**Aim of the exercise:** A bare number is the expected answer: the count of lines in the data holding "from".

**Supplied records:**

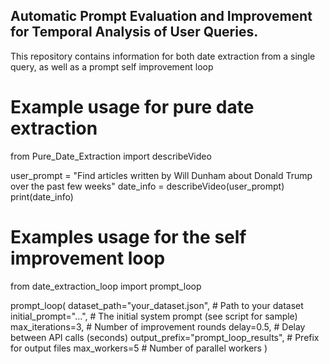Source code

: ## Automatic Prompt Evaluation and Improvement for Temporal Analysis of User Queries.

This repository contains information for both date extraction from a single query, as well as a prompt self improvement loop

# Example usage for pure date extraction

from Pure_Date_Extraction import describeVideo

user_prompt = "Find articles written by Will Dunham about Donald Trump over the past few weeks"
date_info = describeVideo(user_prompt)
print(date_info)


# Examples usage for the self improvement loop

from date_extraction_loop import prompt_loop

prompt_loop(
    dataset_path="your_dataset.json",           # Path to your dataset
    initial_prompt="...",                       # The initial system prompt (see script for sample)
    max_iterations=3,                           # Number of improvement rounds
    delay=0.5,                                  # Delay between API calls (seconds)
    output_prefix="prompt_loop_results",        # Prefix for output files
    max_workers=5                               # Number of parallel workers
)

**Solution to this problem:** 3